The sad truth about Psychocandy is that, without all that howling noise, nobody would really care about the album. Only 'Just Like Honey' stands up as a classic pop song with or without noise, and it's one of the least feedback-drenched tunes from the album. Without the incredible aural headache you're exposed to on 'Never Understand', all you'd be left with is a sub-par take on Joy Division/Velvet Underground inspired British 80s music. It's telling that the band never recorded another album like this, and the shoegazer bands who are its obvious descendants crafted music that was much more successful at blending 'noise' and 'pop' in a symbiotic way. You can tell they looked more closely to 'Just Like Honey' and 'Inside Me'--which, in retrospect, sound really similar, down to the drumbeat--for inspiration, music that was still challenging and 'noisy' but not so excruciating and forceful about it.

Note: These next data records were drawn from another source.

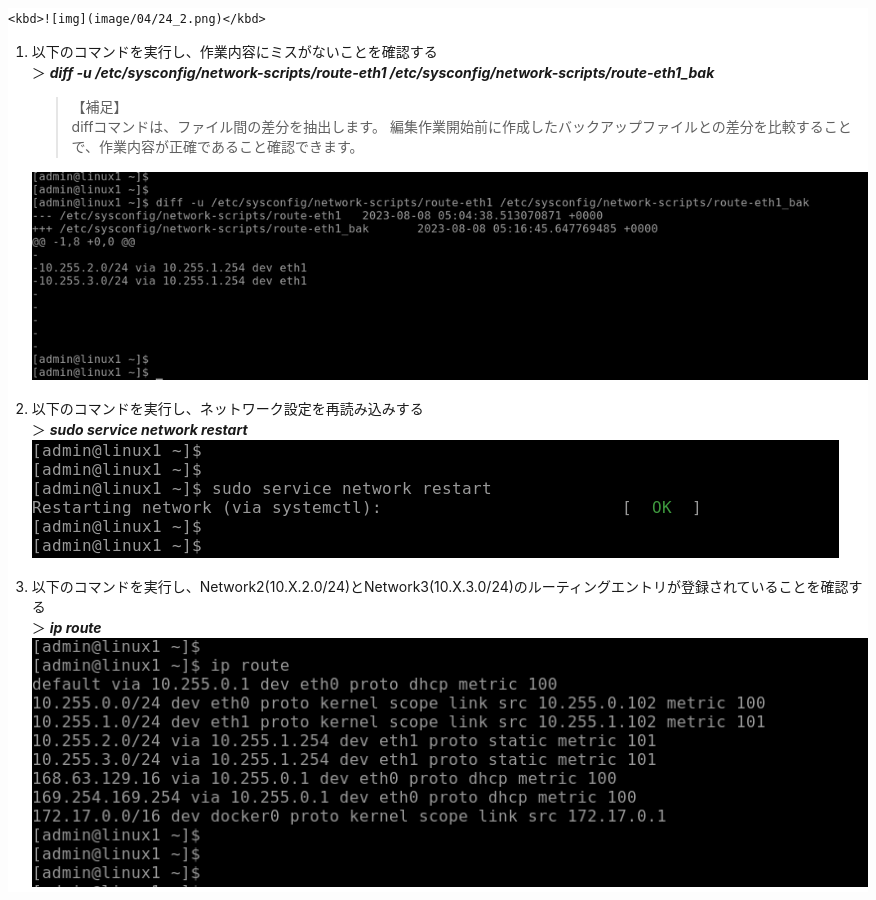     <kbd>![img](image/04/24_2.png)</kbd> 
1. 以下のコマンドを実行し、作業内容にミスがないことを確認する  
    ＞ ***diff -u /etc/sysconfig/network-scripts/route-eth1 /etc/sysconfig/network-scripts/route-eth1_bak***  
    > 【補足】  
    > diffコマンドは、ファイル間の差分を抽出します。
    > 編集作業開始前に作成したバックアップファイルとの差分を比較することで、作業内容が正確であること確認できます。  
    <!--
    > この項の手順においては、空のファイルとの比較をとるため、効果的な手順ではありません。
    > 今後の演習手順において頻出する手続きであるため、学習目的でdiff操作をしました。
    -->

    <kbd>![img](image/04/25.png)</kbd> 
1. 以下のコマンドを実行し、ネットワーク設定を再読み込みする  
    ＞ ***sudo service network restart***  
    <kbd>![img](image/04/26.png)</kbd> 

1. 以下のコマンドを実行し、Network2(10.X.2.0/24)とNetwork3(10.X.3.0/24)のルーティングエントリが登録されていることを確認する  
    ＞ ***ip route***  
    <kbd>![img](image/04/27.png)</kbd> 
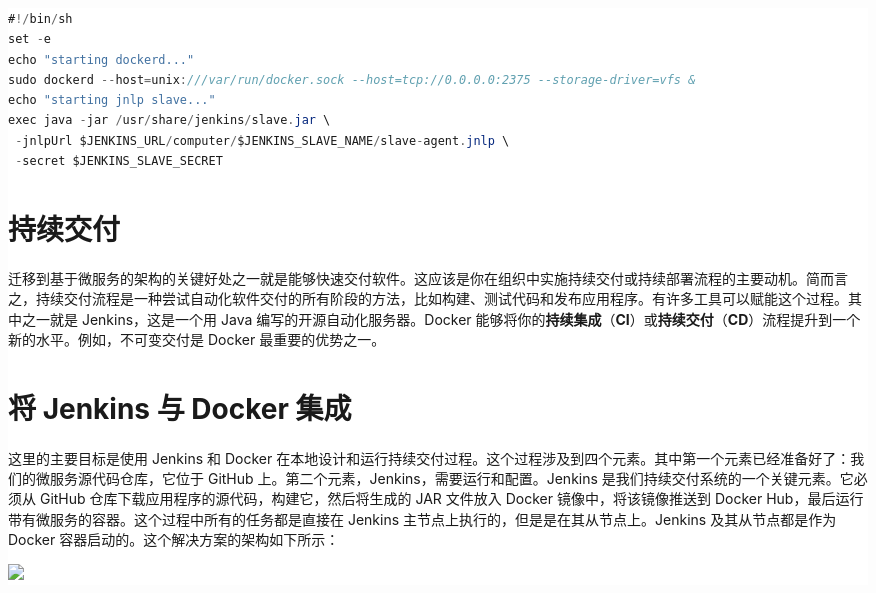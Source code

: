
 ```java
#!/bin/sh
set -e
echo "starting dockerd..."
sudo dockerd --host=unix:///var/run/docker.sock --host=tcp://0.0.0.0:2375 --storage-driver=vfs &
echo "starting jnlp slave..."
exec java -jar /usr/share/jenkins/slave.jar \
 -jnlpUrl $JENKINS_URL/computer/$JENKINS_SLAVE_NAME/slave-agent.jnlp \
 -secret $JENKINS_SLAVE_SECRET
```

# 持续交付

迁移到基于微服务的架构的关键好处之一就是能够快速交付软件。这应该是你在组织中实施持续交付或持续部署流程的主要动机。简而言之，持续交付流程是一种尝试自动化软件交付的所有阶段的方法，比如构建、测试代码和发布应用程序。有许多工具可以赋能这个过程。其中之一就是 Jenkins，这是一个用 Java 编写的开源自动化服务器。Docker 能够将你的**持续集成**（**CI**）或**持续交付**（**CD**）流程提升到一个新的水平。例如，不可变交付是 Docker 最重要的优势之一。

# 将 Jenkins 与 Docker 集成

这里的主要目标是使用 Jenkins 和 Docker 在本地设计和运行持续交付过程。这个过程涉及到四个元素。其中第一个元素已经准备好了：我们的微服务源代码仓库，它位于 GitHub 上。第二个元素，Jenkins，需要运行和配置。Jenkins 是我们持续交付系统的一个关键元素。它必须从 GitHub 仓库下载应用程序的源代码，构建它，然后将生成的 JAR 文件放入 Docker 镜像中，将该镜像推送到 Docker Hub，最后运行带有微服务的容器。这个过程中所有的任务都是直接在 Jenkins 主节点上执行的，但是是在其从节点上。Jenkins 及其从节点都是作为 Docker 容器启动的。这个解决方案的架构如下所示：

![](https://github.com/OpenDocCN/freelearn-javaweb-zh/raw/master/docs/ms-sprcld/img/f069db09-864d-4eb4-b61a-e56760ded97d.png)

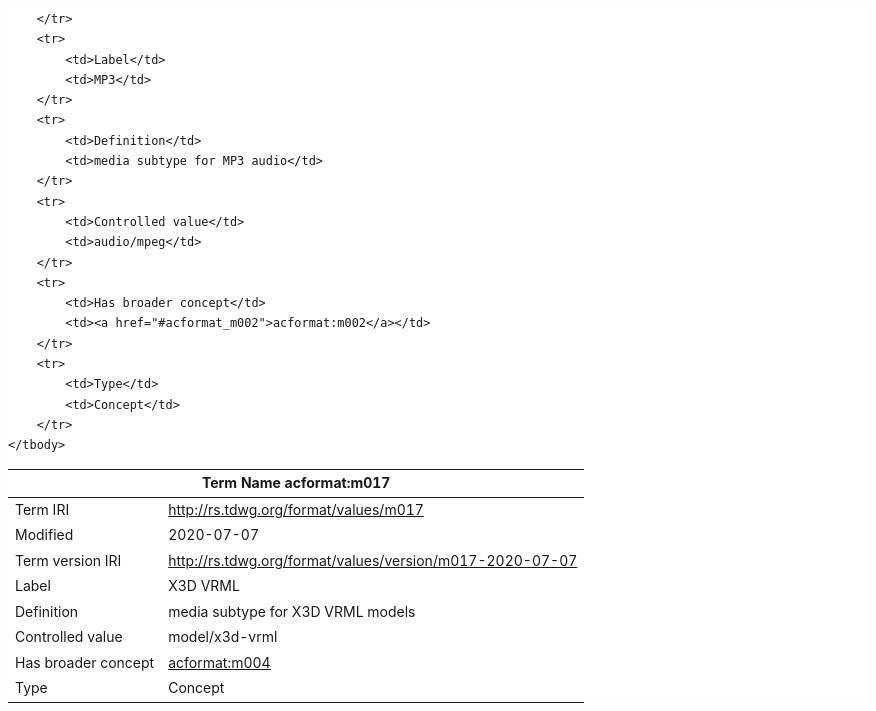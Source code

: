 		</tr>
		<tr>
			<td>Label</td>
			<td>MP3</td>
		</tr>
		<tr>
			<td>Definition</td>
			<td>media subtype for MP3 audio</td>
		</tr>
		<tr>
			<td>Controlled value</td>
			<td>audio/mpeg</td>
		</tr>
		<tr>
			<td>Has broader concept</td>
			<td><a href="#acformat_m002">acformat:m002</a></td>
		</tr>
		<tr>
			<td>Type</td>
			<td>Concept</td>
		</tr>
	</tbody>
</table>

<table>
	<thead>
		<tr>
			<th colspan="2"><a id="acformat_m017"></a>Term Name  acformat:m017</th>
		</tr>
	</thead>
	<tbody>
		<tr>
			<td>Term IRI</td>
			<td><a href="http://rs.tdwg.org/format/values/m017">http://rs.tdwg.org/format/values/m017</a></td>
		</tr>
		<tr>
			<td>Modified</td>
			<td>2020-07-07</td>
		</tr>
		<tr>
			<td>Term version IRI</td>
			<td><a href="http://rs.tdwg.org/format/values/version/m017-2020-07-07">http://rs.tdwg.org/format/values/version/m017-2020-07-07</a></td>
		</tr>
		<tr>
			<td>Label</td>
			<td>X3D VRML</td>
		</tr>
		<tr>
			<td>Definition</td>
			<td>media subtype for X3D VRML models</td>
		</tr>
		<tr>
			<td>Controlled value</td>
			<td>model/x3d-vrml</td>
		</tr>
		<tr>
			<td>Has broader concept</td>
			<td><a href="#acformat_m004">acformat:m004</a></td>
		</tr>
		<tr>
			<td>Type</td>
			<td>Concept</td>
		</tr>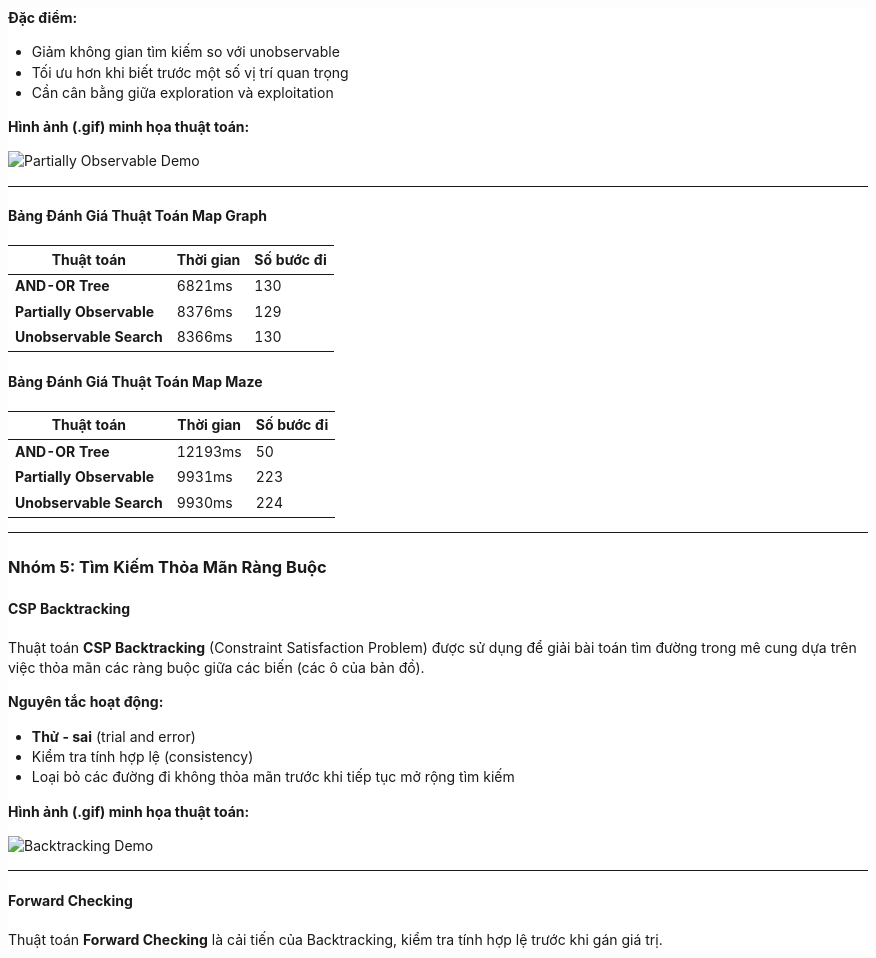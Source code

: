 **Đặc điểm:**
- Giảm không gian tìm kiếm so với unobservable
- Tối ưu hơn khi biết trước một số vị trí quan trọng
- Cần cân bằng giữa exploration và exploitation

**Hình ảnh (.gif) minh họa thuật toán:**

![Partially Observable Demo](assets/PartialObser.gif)

---

#### **Bảng Đánh Giá Thuật Toán Map Graph**

| Thuật toán | Thời gian | Số bước đi |
|------------|-----------|------------|
| **AND-OR Tree** | 6821ms | 130 |
| **Partially Observable** | 8376ms | 129 |
| **Unobservable Search** | 8366ms | 130 |

#### **Bảng Đánh Giá Thuật Toán Map Maze**

| Thuật toán | Thời gian | Số bước đi |
|------------|-----------|------------|
| **AND-OR Tree** | 12193ms | 50 |
| **Partially Observable** | 9931ms | 223 |
| **Unobservable Search** | 9930ms | 224 |

---

### **Nhóm 5: Tìm Kiếm Thỏa Mãn Ràng Buộc**

#### **CSP Backtracking**

Thuật toán **CSP Backtracking** (Constraint Satisfaction Problem) được sử dụng để giải bài toán tìm đường trong mê cung dựa trên việc thỏa mãn các ràng buộc giữa các biến (các ô của bản đồ).

**Nguyên tắc hoạt động:**
- **Thử - sai** (trial and error)
- Kiểm tra tính hợp lệ (consistency)
- Loại bỏ các đường đi không thỏa mãn trước khi tiếp tục mở rộng tìm kiếm

**Hình ảnh (.gif) minh họa thuật toán:**

![Backtracking Demo](assets/Backtracking.gif)

---

#### **Forward Checking**

Thuật toán **Forward Checking** là cải tiến của Backtracking, kiểm tra tính hợp lệ trước khi gán giá trị.
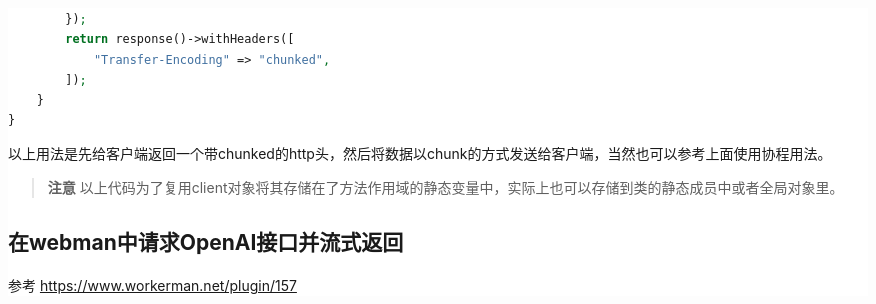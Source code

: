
 ```php
        });
        return response()->withHeaders([
            "Transfer-Encoding" => "chunked",
        ]);
    }
}
```

以上用法是先给客户端返回一个带chunked的http头，然后将数据以chunk的方式发送给客户端，当然也可以参考上面使用协程用法。

> **注意**
> 以上代码为了复用client对象将其存储在了方法作用域的静态变量中，实际上也可以存储到类的静态成员中或者全局对象里。


## 在webman中请求OpenAI接口并流式返回
参考 https://www.workerman.net/plugin/157





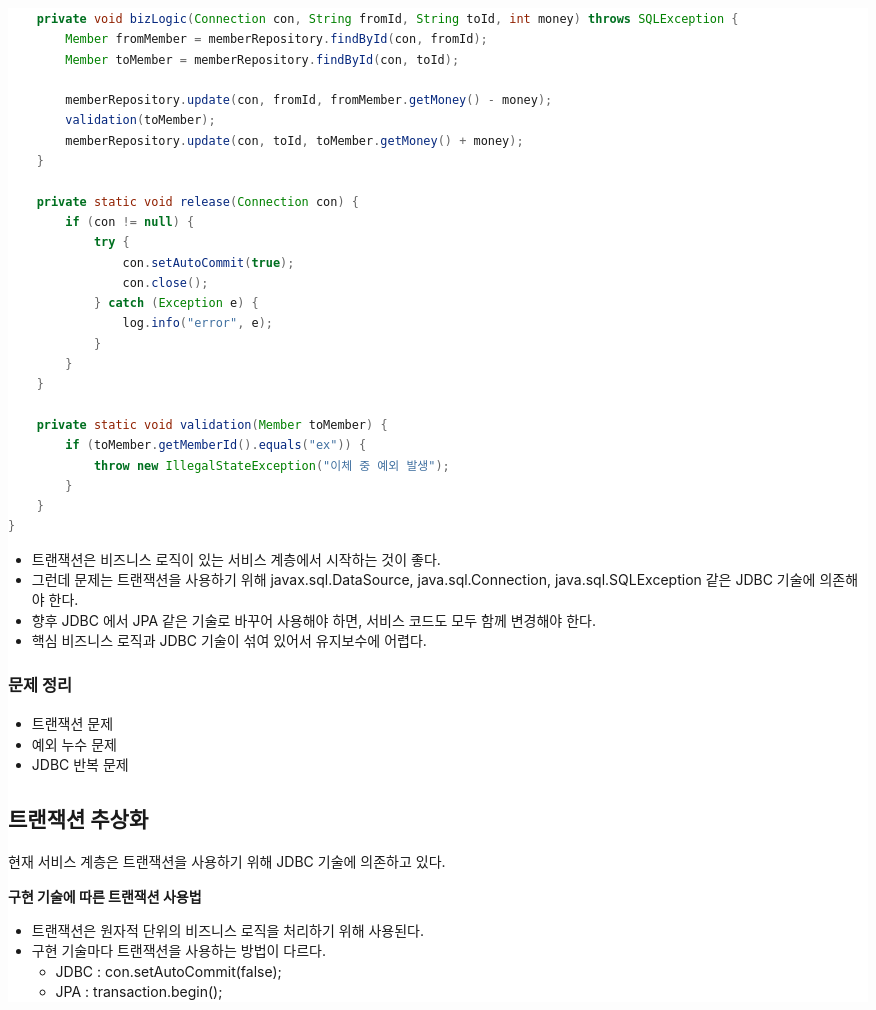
 ```java
    private void bizLogic(Connection con, String fromId, String toId, int money) throws SQLException {
        Member fromMember = memberRepository.findById(con, fromId);
        Member toMember = memberRepository.findById(con, toId);

        memberRepository.update(con, fromId, fromMember.getMoney() - money);
        validation(toMember);
        memberRepository.update(con, toId, toMember.getMoney() + money);
    }

    private static void release(Connection con) {
        if (con != null) {
            try {
                con.setAutoCommit(true);
                con.close();
            } catch (Exception e) {
                log.info("error", e);
            }
        }
    }

    private static void validation(Member toMember) {
        if (toMember.getMemberId().equals("ex")) {
            throw new IllegalStateException("이체 중 예외 발생");
        }
    }
}

```

- 트랜잭션은 비즈니스 로직이 있는 서비스 계층에서 시작하는 것이 좋다.
- 그런데 문제는 트랜잭션을 사용하기 위해 javax.sql.DataSource, java.sql.Connection, java.sql.SQLException 같은 JDBC 기술에 의존해야 한다.
- 향후 JDBC 에서 JPA 같은 기술로 바꾸어 사용해야 하면, 서비스 코드도 모두 함께 변경해야 한다.
- 핵심 비즈니스 로직과 JDBC 기술이 섞여 있어서 유지보수에 어렵다.

### 문제 정리

- 트랜잭션 문제
- 예외 누수 문제
- JDBC 반복 문제

## 트랜잭션 추상화

현재 서비스 계층은 트랜잭션을 사용하기 위해 JDBC 기술에 의존하고 있다.

**구현 기술에 따른 트랜잭션 사용법**

- 트랜잭션은 원자적 단위의 비즈니스 로직을 처리하기 위해 사용된다.
- 구현 기술마다 트랜잭션을 사용하는 방법이 다르다.
    - JDBC : con.setAutoCommit(false);
    - JPA : transaction.begin();
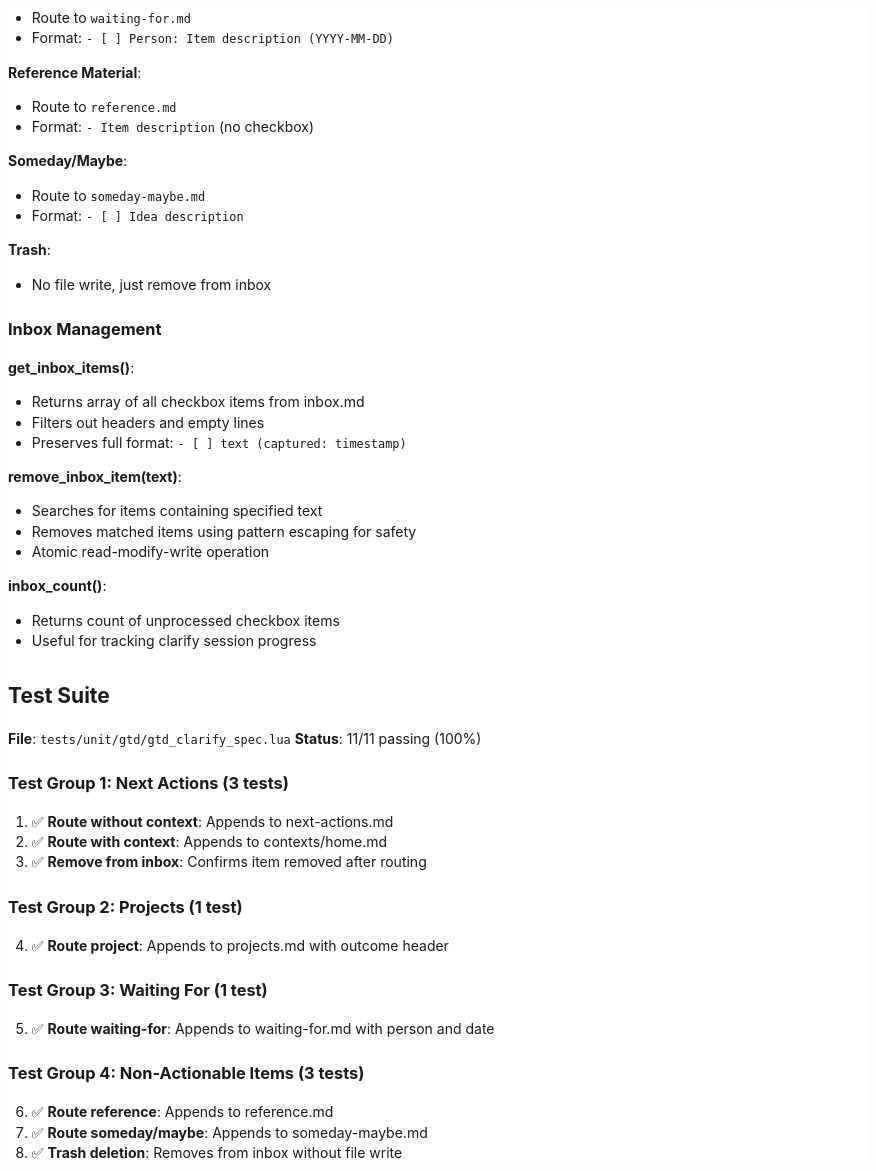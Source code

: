 - Route to `waiting-for.md`
- Format: `- [ ] Person: Item description (YYYY-MM-DD)`

**Reference Material**:

- Route to `reference.md`
- Format: `- Item description` (no checkbox)

**Someday/Maybe**:

- Route to `someday-maybe.md`
- Format: `- [ ] Idea description`

**Trash**:

- No file write, just remove from inbox

### Inbox Management

**get_inbox_items()**:

- Returns array of all checkbox items from inbox.md
- Filters out headers and empty lines
- Preserves full format: `- [ ] text (captured: timestamp)`

**remove_inbox_item(text)**:

- Searches for items containing specified text
- Removes matched items using pattern escaping for safety
- Atomic read-modify-write operation

**inbox_count()**:

- Returns count of unprocessed checkbox items
- Useful for tracking clarify session progress

## Test Suite

**File**: `tests/unit/gtd/gtd_clarify_spec.lua` **Status**: 11/11 passing (100%)

### Test Group 1: Next Actions (3 tests)

1. ✅ **Route without context**: Appends to next-actions.md
2. ✅ **Route with context**: Appends to contexts/home.md
3. ✅ **Remove from inbox**: Confirms item removed after routing

### Test Group 2: Projects (1 test)

4. ✅ **Route project**: Appends to projects.md with outcome header

### Test Group 3: Waiting For (1 test)

5. ✅ **Route waiting-for**: Appends to waiting-for.md with person and date

### Test Group 4: Non-Actionable Items (3 tests)

6. ✅ **Route reference**: Appends to reference.md
7. ✅ **Route someday/maybe**: Appends to someday-maybe.md
8. ✅ **Trash deletion**: Removes from inbox without file write
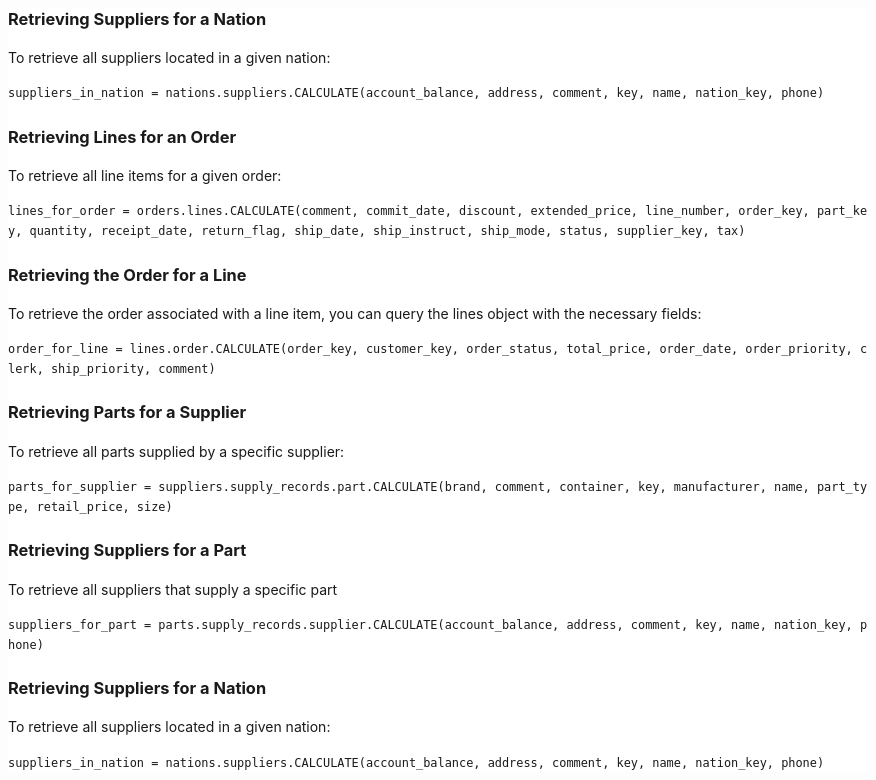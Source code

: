 ### Retrieving Suppliers for a Nation
To retrieve all suppliers located in a given nation:
```
suppliers_in_nation = nations.suppliers.CALCULATE(account_balance, address, comment, key, name, nation_key, phone)
```
### Retrieving Lines for an Order
To retrieve all line items for a given order:
```
lines_for_order = orders.lines.CALCULATE(comment, commit_date, discount, extended_price, line_number, order_key, part_key, quantity, receipt_date, return_flag, ship_date, ship_instruct, ship_mode, status, supplier_key, tax)
```
### Retrieving the Order for a Line
To retrieve the order associated with a line item, you can query the lines object with the necessary fields:
```
order_for_line = lines.order.CALCULATE(order_key, customer_key, order_status, total_price, order_date, order_priority, clerk, ship_priority, comment)
```
### Retrieving Parts for a Supplier
To retrieve all parts supplied by a specific supplier:
```
parts_for_supplier = suppliers.supply_records.part.CALCULATE(brand, comment, container, key, manufacturer, name, part_type, retail_price, size)
```

### Retrieving Suppliers for a Part
To retrieve all suppliers that supply a specific part
```
suppliers_for_part = parts.supply_records.supplier.CALCULATE(account_balance, address, comment, key, name, nation_key, phone)
```

### Retrieving Suppliers for a Nation
To retrieve all suppliers located in a given nation:
```
suppliers_in_nation = nations.suppliers.CALCULATE(account_balance, address, comment, key, name, nation_key, phone)
```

And yet...remember when I said earlier that I liked Psychocandy more for what it sounds like than what it is?? Well, Psychocandy was like a shot-across-the-bow for the 80s underground scene. You're very unlikely to hear an album quite like it from this era, and its sheer extreme-ness garnered it endless talk and debate in British music magazines at the time. Listening to Psychocandy at loud volume is really the only way to hear it for what it truly is: a noisy monolith, a middle finger to polite-and-proper British pop music, and a reptilian-brain-stem endurance test. Psychocandy is an album you experience as much as you hear, and even if you don't like noise music, it's hard to argue with its committment. The Jesus & March Chain weren't fooling around when they recorded this music. The feedback and noise are actually more extreme than that of the Velvet Underground; even if the resultant songs are nowhere near as good or enduring, the sheer sonic assault of the album is brilliant. I mean, is it even music?? It's the sort of album that makes me reconsider what 'music' can be, and what it means to 'enjoy' something. I don't 'enjoy' watching Silence of the Lambs or Schindler's List, yet they're incredible movies. Or should I say "experiences"?? Like them, Psychocandy is not enjoyable in the way I typically associate with its artform, but it is an incredible experience.
To be succinct, what Psychocandy is isn't important, because it's not 'noise pop' and the songs buried below the noise are mostly forgettable. But what Psychocandy sounds like is important because it's an incredible piece of sound violence, nihilistic and painful, that is like nothing you've heard. I don't like it as a piece of music made up of discrete songs to enjoy, but as a slab of noise to be played at loud volume so that I feel it in my whole body. Amazing.